Last week, the state budget director appeared before the Interim Joint Committee on Appropriations and Revenue to provide an overview of the fiscal year that ended on June 30, 2017, and a look forward at what to expect in fiscal year 2018. The information presented is cause for concern:
1. Weakening revenues from sales and individual income taxes – The two major taxes that support the General Fund are the income tax (41.9 percent) and the sales tax (33.3 percent). Both underperformed in 2017, experiencing decelerating growth when compared to the prior two years, even though the economy grew. Over the years, the General Fund has declined as a share of the state’s economy, falling from 7.3 percent in 1991 to just 5.9 percent in 2017. This means the current tax code does not align as well as it should with how the economy and incomes are growing. Despite their underperformance, the income tax and sales tax still provided the bulk of the new revenue for the General Fund, as other revenue sources failed to pick up the slack. Overall, revenues were $138.5 million below the estimates on which the budget was based.
2. Revenues will need to be higher than the Consensus Forecast Estimate in 2018 because of 2017 shortfall – Because there was a shortfall in 2017, revenues must increase by 3.8 percent rather than the 2.4 percent estimated by the Consensus Forecasting Group to meet the levels required for the budget to balance in 2018. Revenue growth in 2017 was a lackluster 1.3 percent, so the trend is not good. In the letter accompanying the 2017 Annual Edition of the Quarterly Economic and Revenue Report, the state budget director states that this will be a “difficult hurdle to attain,” and his staff estimates growth of only 2.5 percent for the 1st 3 quarters of the 2018 fiscal year.

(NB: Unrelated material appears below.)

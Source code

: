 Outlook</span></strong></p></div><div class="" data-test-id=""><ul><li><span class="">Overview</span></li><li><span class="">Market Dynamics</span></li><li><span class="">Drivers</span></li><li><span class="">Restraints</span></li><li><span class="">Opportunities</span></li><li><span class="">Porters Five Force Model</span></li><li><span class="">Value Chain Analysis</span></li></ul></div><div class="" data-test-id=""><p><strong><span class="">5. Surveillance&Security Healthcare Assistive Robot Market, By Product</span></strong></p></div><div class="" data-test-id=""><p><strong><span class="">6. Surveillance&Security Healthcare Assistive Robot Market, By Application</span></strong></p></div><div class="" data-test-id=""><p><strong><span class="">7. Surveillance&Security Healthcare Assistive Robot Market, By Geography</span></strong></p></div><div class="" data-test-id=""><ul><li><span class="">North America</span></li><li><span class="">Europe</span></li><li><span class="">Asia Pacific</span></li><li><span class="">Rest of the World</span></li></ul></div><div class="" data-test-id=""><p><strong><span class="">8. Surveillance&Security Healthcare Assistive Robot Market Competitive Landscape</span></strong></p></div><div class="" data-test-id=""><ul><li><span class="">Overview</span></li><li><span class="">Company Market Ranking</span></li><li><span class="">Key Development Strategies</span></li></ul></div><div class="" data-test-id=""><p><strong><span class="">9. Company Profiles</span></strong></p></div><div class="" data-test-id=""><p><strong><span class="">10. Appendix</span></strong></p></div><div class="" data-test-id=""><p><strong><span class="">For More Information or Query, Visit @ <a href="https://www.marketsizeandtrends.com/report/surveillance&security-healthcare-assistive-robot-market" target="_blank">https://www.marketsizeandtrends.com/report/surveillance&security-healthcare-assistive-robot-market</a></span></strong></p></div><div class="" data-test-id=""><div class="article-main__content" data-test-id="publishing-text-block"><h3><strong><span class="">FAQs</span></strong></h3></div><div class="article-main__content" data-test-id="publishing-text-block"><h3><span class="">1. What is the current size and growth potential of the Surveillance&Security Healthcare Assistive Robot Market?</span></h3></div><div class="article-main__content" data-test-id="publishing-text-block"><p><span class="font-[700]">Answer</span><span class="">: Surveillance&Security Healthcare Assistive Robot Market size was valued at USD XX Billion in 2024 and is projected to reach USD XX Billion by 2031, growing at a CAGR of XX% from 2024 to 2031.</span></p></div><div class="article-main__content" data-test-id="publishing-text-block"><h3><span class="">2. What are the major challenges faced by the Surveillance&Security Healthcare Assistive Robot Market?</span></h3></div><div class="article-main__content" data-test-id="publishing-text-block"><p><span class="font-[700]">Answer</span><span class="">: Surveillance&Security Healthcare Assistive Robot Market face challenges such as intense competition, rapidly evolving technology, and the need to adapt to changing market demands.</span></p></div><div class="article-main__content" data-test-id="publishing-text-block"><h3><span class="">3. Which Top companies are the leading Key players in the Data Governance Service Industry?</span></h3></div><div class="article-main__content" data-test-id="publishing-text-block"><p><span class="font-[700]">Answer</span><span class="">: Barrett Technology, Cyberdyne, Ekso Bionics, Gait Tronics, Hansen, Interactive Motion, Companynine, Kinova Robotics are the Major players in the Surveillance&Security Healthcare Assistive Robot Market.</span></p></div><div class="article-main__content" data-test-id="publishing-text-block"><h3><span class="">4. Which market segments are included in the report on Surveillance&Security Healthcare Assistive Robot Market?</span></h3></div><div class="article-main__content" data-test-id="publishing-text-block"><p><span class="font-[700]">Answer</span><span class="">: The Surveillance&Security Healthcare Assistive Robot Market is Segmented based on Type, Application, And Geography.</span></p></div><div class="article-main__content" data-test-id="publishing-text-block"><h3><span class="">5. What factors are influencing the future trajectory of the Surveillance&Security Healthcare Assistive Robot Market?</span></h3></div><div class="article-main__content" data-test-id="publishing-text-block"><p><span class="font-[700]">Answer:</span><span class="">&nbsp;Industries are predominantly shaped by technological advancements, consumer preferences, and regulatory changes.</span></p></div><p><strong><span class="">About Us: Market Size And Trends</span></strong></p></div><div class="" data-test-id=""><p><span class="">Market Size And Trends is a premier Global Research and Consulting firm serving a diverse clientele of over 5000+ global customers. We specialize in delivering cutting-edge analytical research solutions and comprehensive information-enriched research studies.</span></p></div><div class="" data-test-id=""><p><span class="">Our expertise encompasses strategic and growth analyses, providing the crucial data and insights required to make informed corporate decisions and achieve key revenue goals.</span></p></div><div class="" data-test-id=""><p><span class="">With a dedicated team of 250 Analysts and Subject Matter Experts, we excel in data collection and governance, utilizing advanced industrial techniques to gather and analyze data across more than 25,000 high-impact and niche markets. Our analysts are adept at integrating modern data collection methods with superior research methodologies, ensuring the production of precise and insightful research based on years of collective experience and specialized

3. Necessary Governmental Expenses (NGEs) are growing unsustainably – NGEs were $85.3 million in 2017, which is $24.4 million more than in 2016. NGEs are expenditures that do not have a specific line item appropriation in the enacted budget. Historically NGEs have been emergency expenditures that cannot be easily predicted. Examples include fire suppression if the forest fire season is particularly bad, or amounts to cover the cost of addressing an emergency declared by the governor.
Over the past several years, however, the General Assembly has used NGEs as a technique in the budget to authorize the payment of recognized and known expenses without having to include those expenditures in the bottom line. In other words, the use of NGEs allows the General Assembly to pass a budget that actually spends more than the total enacted amount. In the 2016-2018 enacted budget, there are 21 separate expenditures authorized as NGEs rather than through appropriation of funds. The expanded use of NGEs is concerning because these expenses are not capped in any way as a normal appropriation would be and the total amount is not known until the books are closed at the end of the fiscal year. Further, the use of NGEs to pay for known expenses reduces the resources available in the Budget Reserve Trust Fund for true emergencies.
Of particular note are the increases in corrections expenditures paid as NGEs, which were $16.9 million more in fiscal year 2017 than they were in fiscal year 2016. Expenditures were higher primarily because prison populations are up, parole rates are down, medical expenses for prisoners have increased and the General Assembly reduced the amount requested by Gov. Bevin for the Department of Corrections for these expenses. Going into 2018, the state has 1,836 more prisoners than was anticipated at the time the budget was enacted. In addition, legislation passed by the General Assembly during the past two sessions enhancing penalties and sentences for drug related offenses will likely further increase the prison population beyond projections, which means that corrections-related NGEs could be higher in 2018 than they were in 2017.
4. The Budget Reserve Trust Fund may be depleted at the end of 2018 – The target for the Budget Reserve Trust Fund is that it be at least 5 percent of General Fund revenues, which would currently be $543.7 million. Going into fiscal year 2017, the budget reserve trust fund had a balance of $235.8 million. After deducting the 2017 NGEs from the total, the balance is $150.5 million. The General Assembly appropriated $56.7 from the fund for 2018 expenditures, leaving an available balance of $93.8 million, just 0.9 percent of General Fund revenues. The current balance will not be enough to cover 2018 NGEs if they continue to increase as they have over the past three years.
The fiscal year-end information presents a very sobering and challenging picture for the commonwealth going into 2018 and beyond without even considering the pension challenge and the many areas of the budget that are deeply underfunded after years of cuts. The budget situation is likely to worsen unless the General Assembly takes responsible action to generate needed new revenue.